In Nordhorn in Germany near the border with Holland, poor Hans-Christian Rieck has broken his foot working on his organisation’s tjalk named Jantje. Having broken my own ankle last year he has my heartfelt sympathy, and I can only hope his recovery is rather better than mine has been.

A small consolation is that he’s at last had time to tell us about the boat. Here’s what he has to say about Jantje:

Jantje is one of the Dutch Tjalks, in this case of a subtype called Steilsteven – it’s equivalent in England would be the Thames barge.

‘She was built in 1923 at Delftzijl on the Dutch side of the River Ems estuary and worked the Frisian Lakes until the 1960s, when she was laid up, being to small and to slow to be competitive. Sadly neglected, she spent 30 or so years on a mooring at Makkum on the Ijsselmmer.

‘Fortunately, some businessmen of our town Nordhorn came upon the idea to aquire a historic ship as a reminder of the glorious maritime past of our city, and when the treasurer of our association and myself were asked to find a suitable craft, we found Jantje.

‘She was bought, sandblasted, sprayed and then fitted out with an advanced system of ballast tanks to enable her to enter the city, as in recent times our city fathers have built bridges with very limited headroom over our canals and rivers.
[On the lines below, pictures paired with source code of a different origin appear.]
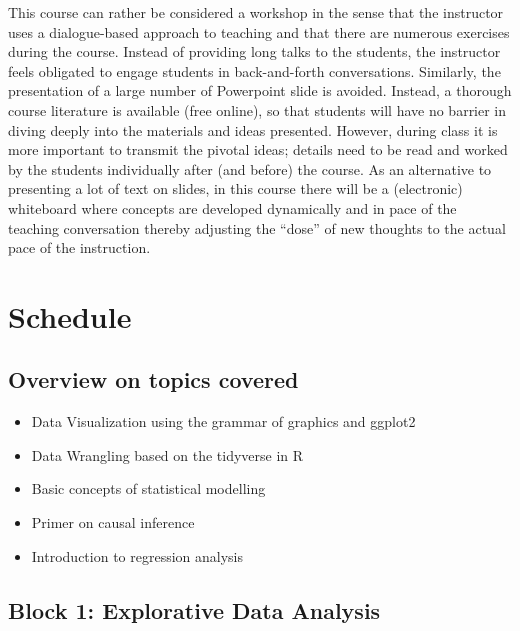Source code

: \documentclass[
  letterpaper,
  DIV=11,
  numbers=noendperiod]{scrreprt}
\providecommand{\tightlist}{%
  \setlength{\itemsep}{0pt}\setlength{\parskip}{0pt}}\usepackage{longtable,booktabs,array}
\theoremstyle{definition}
\theoremstyle{definition}
\theoremstyle{remark}
\begin{document}
This course can rather be considered a workshop in the sense that the
instructor uses a dialogue-based approach to teaching and that there are
numerous exercises during the course. Instead of providing long talks to
the students, the instructor feels obligated to engage students in
back-and-forth conversations. Similarly, the presentation of a large
number of Powerpoint slide is avoided. Instead, a thorough course
literature is available (free online), so that students will have no
barrier in diving deeply into the materials and ideas presented.
However, during class it is more important to transmit the pivotal
ideas; details need to be read and worked by the students individually
after (and before) the course. As an alternative to presenting a lot of
text on slides, in this course there will be a (electronic) whiteboard
where concepts are developed dynamically and in pace of the teaching
conversation thereby adjusting the ``dose'' of new thoughts to the
actual pace of the instruction.

\hypertarget{schedule}{%
\section*{Schedule}\label{schedule}}

\hypertarget{overview-on-topics-covered}{%
\subsection*{Overview on topics
covered}\label{overview-on-topics-covered}}

\begin{itemize}
\tightlist
\item
  Data Visualization using the grammar of graphics and ggplot2
\item
  Data Wrangling based on the tidyverse in R
\item
  Basic concepts of statistical modelling
\item
  Primer on causal inference
\item
  Introduction to regression analysis
\end{itemize}

\hypertarget{block-1-explorative-data-analysis}{%
\subsection*{Block 1: Explorative Data
Analysis}\label{block-1-explorative-data-analysis}}
\end{document}

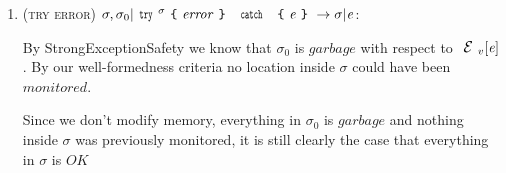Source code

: \begin{enumerate}
\begin{itemize}
\end{itemize}

\item (\textsc{try error}) $\sigma,\sigma_0|\Kw{try}^\sigma\oC \mathit{error}\cC\ \Kw{catch}\ \oC\e\cC\rightarrow \sigma|\e$:

	By StrongExceptionSafety we know that $\sigma_0$ is $\mathit{garbage}$ with respect to $\ctx_v[\e]$. By our well-formedness criteria no location inside $\sigma$ could have been $monitored$.

	Since we don’t modify memory, everything in $\sigma_0$ is $\mathit{garbage}$ and nothing inside $\sigma$ was previously monitored, it is still clearly the case that everything in $\sigma$ is $\mathit{OK}$
\end{enumerate}
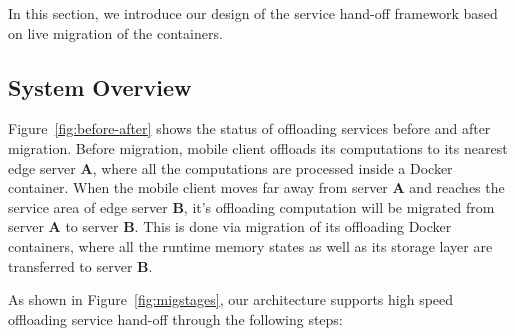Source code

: 
In this section, we introduce our design of the  service hand-off framework based on live migration of the containers. 

\subsection{System Overview}




Figure~\ref{fig:before-after} shows the status of offloading services before and after migration. Before migration, mobile client offloads its computations to its nearest edge server \textbf{A}, where all the computations are processed inside a Docker container. When the mobile client moves far away from server \textbf{A} and reaches the service area of edge server \textbf{B}, it's offloading computation will be migrated from server \textbf{A} to server \textbf{B}. This is done via migration of its offloading Docker containers, where all the runtime memory states as well as its storage layer are transferred to server \textbf{B}.





As shown in Figure~\ref{fig:migstages},
our architecture supports high speed offloading service hand-off through the following steps:

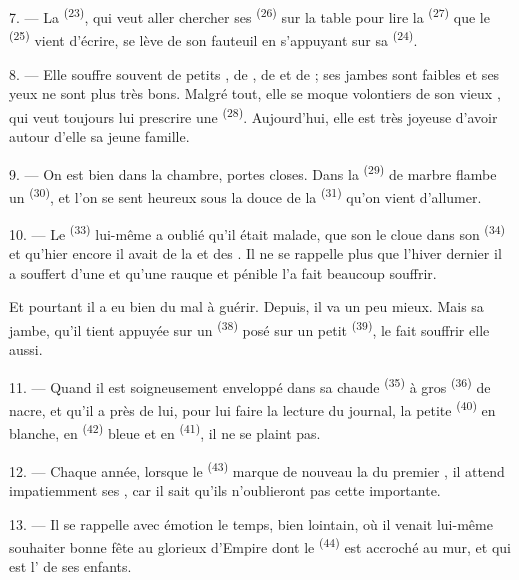 7. --- La  \textsuperscript{(23)}, qui veut aller chercher
ses  \textsuperscript{(26)} sur la table pour lire la
 \textsuperscript{(27)} que le 
\textsuperscript{(25)} vient d'écrire, se lève de son fauteuil en s'appuyant
sur sa  \textsuperscript{(24)}.

8. --- Elle souffre souvent de petits , de ,
de  et de ; ses jambes sont faibles et ses
yeux ne sont plus très bons. Malgré tout, elle se moque volontiers de son vieux
, qui veut toujours lui prescrire une 
\textsuperscript{(28)}. Aujourd'hui, elle est très joyeuse d'avoir autour
d'elle sa jeune famille.

9. --- On est bien dans la chambre, portes closes. Dans la 
\textsuperscript{(29)} de marbre flambe un 
\textsuperscript{(30)}, et l'on se sent heureux sous la douce 
de la  \textsuperscript{(31)} qu'on vient d'allumer.

\VUsaut{4.2mm}
\VUsaut{3.0mm}

10. --- Le  \textsuperscript{(33)} lui-même a oublié qu'il
était malade, que son  le cloue dans son 
\textsuperscript{(34)} et qu'hier encore il avait de la  et des
. Il ne se rappelle plus que l'hiver dernier il a souffert
d'une  et qu'une  rauque et pénible l'a fait
beaucoup souffrir.

Et pourtant il a eu bien du mal à guérir. Depuis, il va un peu mieux. Mais sa
jambe, qu'il tient appuyée sur un  \textsuperscript{(38)} posé
sur un petit  \textsuperscript{(39)}, le fait souffrir elle
aussi.

11. --- Quand il est soigneusement enveloppé dans sa chaude  \textsuperscript{(35)} à gros 
\textsuperscript{(36)} de nacre, et qu'il a près de lui, pour lui faire la
lecture du journal, la petite  \textsuperscript{(40)} en
 blanche, en  \textsuperscript{(42)} bleue et en
 \textsuperscript{(41)}, il ne se plaint pas.

12. --- Chaque année, lorsque le  \textsuperscript{(43)}
marque de nouveau la  du premier , il attend
impatiemment ses , car il sait qu'ils n'oublieront pas
cette  importante.

13. --- Il se rappelle avec émotion le temps, bien lointain, où il venait
lui-même souhaiter bonne fête au glorieux  d'Empire dont le
 \textsuperscript{(44)} est accroché au mur, et qui est
l' de ses enfants.
\VUsaut{6.0mm}
\VUfilet{22mm}
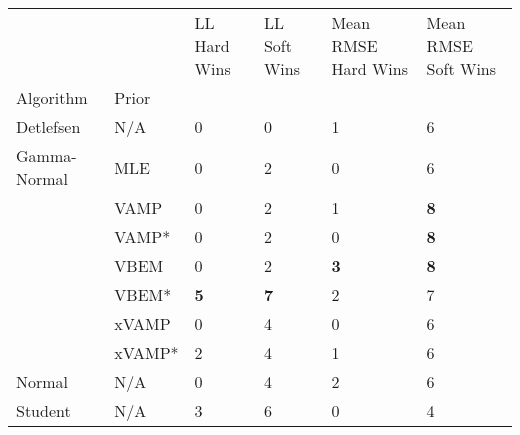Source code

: \begin{tabular}{llllll}
\toprule
        &     & LL Hard Wins & LL Soft Wins & Mean RMSE Hard Wins & Mean RMSE Soft Wins \\
Algorithm & Prior &              &              &                     &                     \\
\midrule
Detlefsen & N/A &            0 &            0 &                   1 &                   6 \\
Gamma-Normal & MLE &            0 &            2 &                   0 &                   6 \\
        & VAMP &            0 &            2 &                   1 &          \textbf{8} \\
        & VAMP* &            0 &            2 &                   0 &          \textbf{8} \\
        & VBEM &            0 &            2 &          \textbf{3} &          \textbf{8} \\
        & VBEM* &   \textbf{5} &   \textbf{7} &                   2 &                   7 \\
        & xVAMP &            0 &            4 &                   0 &                   6 \\
        & xVAMP* &            2 &            4 &                   1 &                   6 \\
Normal & N/A &            0 &            4 &                   2 &                   6 \\
Student & N/A &            3 &            6 &                   0 &                   4 \\
\bottomrule
\end{tabular}


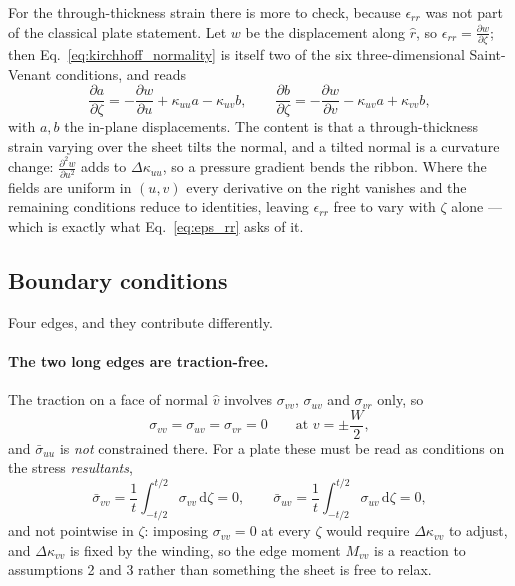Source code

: \documentclass[11pt]{article}
\begin{document}
For the through-thickness strain there is more to check, because
$\epsilon_{rr}$ was not part of the classical plate statement. Let $w$ be the
displacement along $\hat r$, so $\epsilon_{rr} = \frac{\partial w}
{\partial \zeta}$; then Eq.~\eqref{eq:kirchhoff_normality} is itself two of the
six three-dimensional Saint-Venant conditions, and reads
\begin{equation}\label{eq:normality_compat}
    \frac{\partial a}{\partial \zeta} = -\frac{\partial w}{\partial u}
      + \kappa_{uu}a - \kappa_{uv}b,
    \qquad
    \frac{\partial b}{\partial \zeta} = -\frac{\partial w}{\partial v}
      - \kappa_{uv}a + \kappa_{vv}b,
\end{equation}
with $a, b$ the in-plane displacements. The content is that a through-thickness
strain varying over the sheet tilts the normal, and a tilted normal is a
curvature change: $\frac{\partial^{2} w}{\partial u^{2}}$ adds to
$\Delta\kappa_{uu}$, so a pressure gradient bends the ribbon. Where the fields
are uniform in $(u,v)$ every derivative on the right vanishes and the remaining
conditions reduce to identities, leaving $\epsilon_{rr}$ free to vary with
$\zeta$ alone --- which is exactly what Eq.~\eqref{eq:eps_rr} asks of it.

\subsection{Boundary conditions}\label{sec:bcs}
Four edges, and they contribute differently.

\paragraph{The two long edges are traction-free.} The traction on a face of
normal $\hat v$ involves $\sigma_{vv}$, $\sigma_{uv}$ and $\sigma_{vr}$ only, so
\begin{equation}\label{eq:edge_free}
    \sigma_{vv} = \sigma_{uv} = \sigma_{vr} = 0
    \qquad\text{at } v = \pm\frac{W}{2},
\end{equation}
and $\bar\sigma_{uu}$ is \emph{not} constrained there. For a plate these must be
read as conditions on the stress \emph{resultants},
\begin{equation}\label{eq:edge_resultants}
    \boxed{\;\bar\sigma_{vv}
      = \frac{1}{t}\int_{-t/2}^{t/2}\sigma_{vv}\,\mathrm d\zeta = 0,
    \qquad
    \bar\sigma_{uv}
      = \frac{1}{t}\int_{-t/2}^{t/2}\sigma_{uv}\,\mathrm d\zeta = 0,\;}
\end{equation}
and not pointwise in $\zeta$: imposing $\sigma_{vv} = 0$ at every $\zeta$ would
require $\Delta\kappa_{vv}$ to adjust, and $\Delta\kappa_{vv}$ is fixed by the
winding, so the edge moment $M_{vv}$ is a reaction to assumptions 2 and 3 rather
than something the sheet is free to relax.
\end{document}

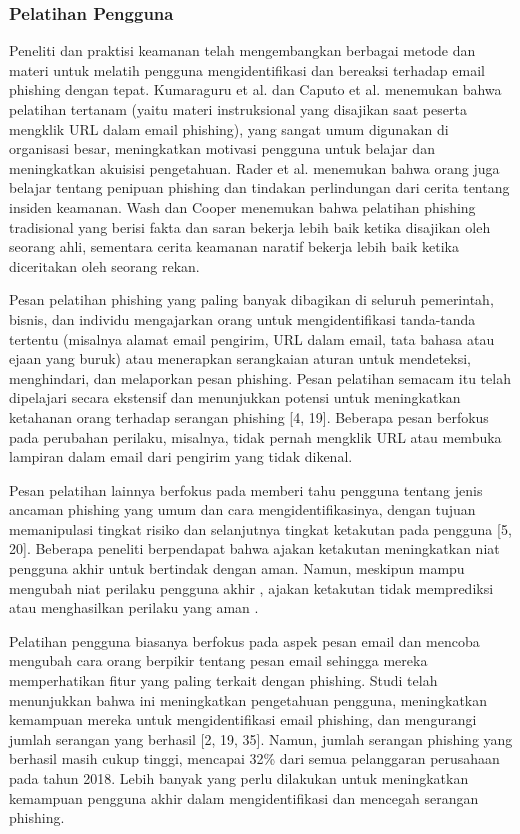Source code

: \documentclass[lettersize,journal]{IEEEtran}
\begin{document}
\subsubsection{Pelatihan Pengguna}
Peneliti dan praktisi keamanan telah mengembangkan berbagai metode dan materi
untuk melatih pengguna mengidentifikasi dan bereaksi terhadap email phishing
dengan tepat. Kumaraguru et al. \cite{satusembilan} dan Caputo et al.
\cite{dua} menemukan bahwa pelatihan tertanam (yaitu materi instruksional yang
disajikan saat peserta mengklik URL dalam email phishing), yang sangat umum
digunakan di organisasi besar, meningkatkan motivasi pengguna untuk belajar dan
meningkatkan akuisisi pengetahuan. Rader et al. \cite{duatujuh} menemukan bahwa
orang juga belajar tentang penipuan phishing dan tindakan perlindungan dari
cerita tentang insiden keamanan. Wash dan Cooper \cite{tigalima} menemukan
bahwa pelatihan phishing tradisional yang berisi fakta dan saran bekerja lebih
baik ketika disajikan oleh seorang ahli, sementara cerita keamanan naratif
bekerja lebih baik ketika diceritakan oleh seorang rekan.

Pesan pelatihan phishing yang paling banyak dibagikan di seluruh pemerintah,
bisnis, dan individu mengajarkan orang untuk mengidentifikasi tanda-tanda
tertentu (misalnya alamat email pengirim, URL dalam email, tata bahasa atau
ejaan yang buruk) atau menerapkan serangkaian aturan untuk mendeteksi,
menghindari, dan melaporkan pesan phishing. Pesan pelatihan semacam itu telah
dipelajari secara ekstensif dan menunjukkan potensi untuk meningkatkan
ketahanan orang terhadap serangan phishing [4, 19]. Beberapa pesan berfokus
pada perubahan perilaku, misalnya, tidak pernah mengklik URL atau membuka
lampiran dalam email dari pengirim yang tidak dikenal.

Pesan pelatihan lainnya berfokus pada memberi tahu pengguna tentang jenis
ancaman phishing yang umum dan cara mengidentifikasinya, dengan tujuan
memanipulasi tingkat risiko dan selanjutnya tingkat ketakutan pada pengguna [5,
    20]. Beberapa peneliti berpendapat bahwa ajakan ketakutan meningkatkan niat
pengguna akhir untuk bertindak dengan aman. Namun, meskipun mampu mengubah niat
perilaku pengguna akhir \cite{lima}, ajakan ketakutan tidak memprediksi atau
menghasilkan perilaku yang aman \cite{enam}.

Pelatihan pengguna biasanya berfokus pada aspek pesan email dan mencoba
mengubah cara orang berpikir tentang pesan email sehingga mereka memperhatikan
fitur yang paling terkait dengan phishing. Studi telah menunjukkan bahwa ini
meningkatkan pengetahuan pengguna, meningkatkan kemampuan mereka untuk
mengidentifikasi email phishing, dan mengurangi jumlah serangan yang berhasil
  [2, 19, 35]. Namun, jumlah serangan phishing yang berhasil masih cukup tinggi,
mencapai 32\% dari semua pelanggaran perusahaan pada tahun 2018. Lebih banyak
yang perlu dilakukan untuk meningkatkan kemampuan pengguna akhir dalam
mengidentifikasi dan mencegah serangan phishing.
\end{document}
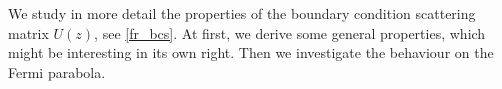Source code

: We study in more detail the properties of the boundary condition scattering matrix $U(z)$, see \eqref{fr_bcs}.
At first, we derive some general properties, which might be interesting in its own right.
Then we investigate the behaviour on the Fermi parabola.
 
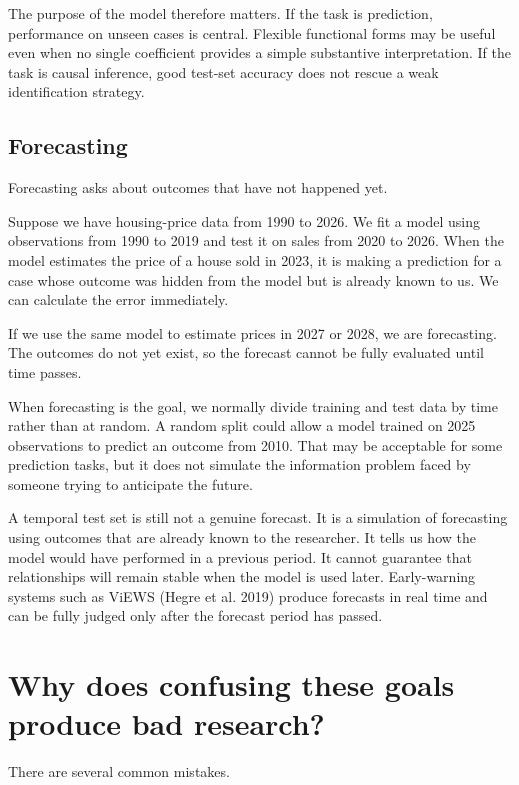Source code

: \documentclass[
  a4paper,
]{scrbook}
\begin{document}
The purpose of the model therefore matters. If the task is prediction,
performance on unseen cases is central. Flexible functional forms may be
useful even when no single coefficient provides a simple substantive
interpretation. If the task is causal inference, good test-set accuracy
does not rescue a weak identification strategy.

\subsection{Forecasting}\label{forecasting}

Forecasting asks about outcomes that have not happened yet.

Suppose we have housing-price data from 1990 to 2026. We fit a model
using observations from 1990 to 2019 and test it on sales from 2020 to
2026. When the model estimates the price of a house sold in 2023, it is
making a prediction for a case whose outcome was hidden from the model
but is already known to us. We can calculate the error immediately.

If we use the same model to estimate prices in 2027 or 2028, we are
forecasting. The outcomes do not yet exist, so the forecast cannot be
fully evaluated until time passes.

When forecasting is the goal, we normally divide training and test data
by time rather than at random. A random split could allow a model
trained on 2025 observations to predict an outcome from 2010. That may
be acceptable for some prediction tasks, but it does not simulate the
information problem faced by someone trying to anticipate the future.

A temporal test set is still not a genuine forecast. It is a simulation
of forecasting using outcomes that are already known to the researcher.
It tells us how the model would have performed in a previous period. It
cannot guarantee that relationships will remain stable when the model is
used later. Early-warning systems such as ViEWS ({Hegre et al.} 2019)
produce forecasts in real time and can be fully judged only after the
forecast period has passed.

\section{Why does confusing these goals produce bad
research?}\label{why-does-confusing-these-goals-produce-bad-research}

There are several common mistakes.
\end{document}
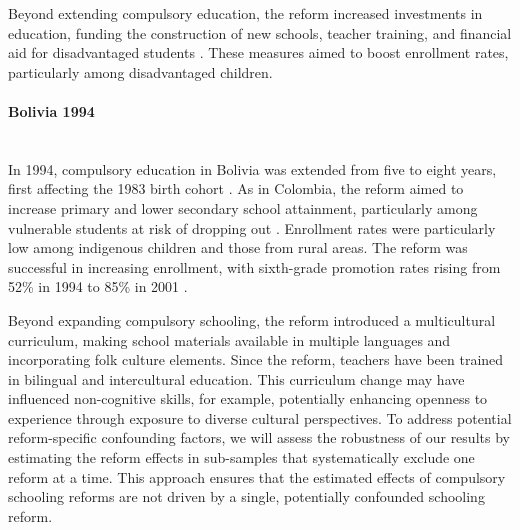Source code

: Beyond extending compulsory education, the reform increased investments in education, funding the construction of new schools, teacher training, and financial aid for disadvantaged students \parencite{nguyen_trends_2004, cornelissen_multigenerational_2022}. These measures aimed to boost enrollment rates, particularly among disadvantaged children.


\paragraph{Bolivia 1994} \label{sec:bolivia} \mbox{}\\
In 1994, compulsory education in Bolivia was extended from five to eight years, first affecting the 1983 birth cohort \parencite{urbina_mass_2022}. As in Colombia, the reform aimed to increase primary and lower secondary school attainment, particularly among vulnerable students at risk of dropping out \parencite{unesco_situacion_2001}. Enrollment rates were particularly low among indigenous children and those from rural areas. The reform was successful in increasing enrollment, with sixth-grade promotion rates rising from 52\% in 1994 to 85\% in 2001 \parencite{contreras_bolivian_2003}.

Beyond expanding compulsory schooling, the reform introduced a multicultural curriculum, making school materials available in multiple languages and incorporating folk culture elements. Since the reform, teachers have been trained in bilingual and intercultural education. This curriculum change may have influenced non-cognitive skills, for example, potentially enhancing openness to experience through exposure to diverse cultural perspectives. To address potential reform-specific confounding factors, we will assess the robustness of our results by estimating the reform effects in sub-samples that systematically exclude one reform at a time. This approach ensures that the estimated effects of compulsory schooling reforms are not driven by a single, potentially confounded schooling reform.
‘The ship now floats at a jetty by the old town port and will frequently leave her mooring for special maritime events in our area.

‘I’ve added some photos of the renewed boat’s christening – the guy with the crutches is me by the way!

‘We have tanned Jantje’s sails the traditional way with the help of Hermann Ostermann, whom you may have heard of, one of the last guys to knows how to tan a cotton sail the proper way. We hope to have the traditional rig ready by next spring, so we can have a test sail on Lake Vechte at the next canal festival.’

Many thanks Hans-Christian! I look forward to hearing more in the not too distant future.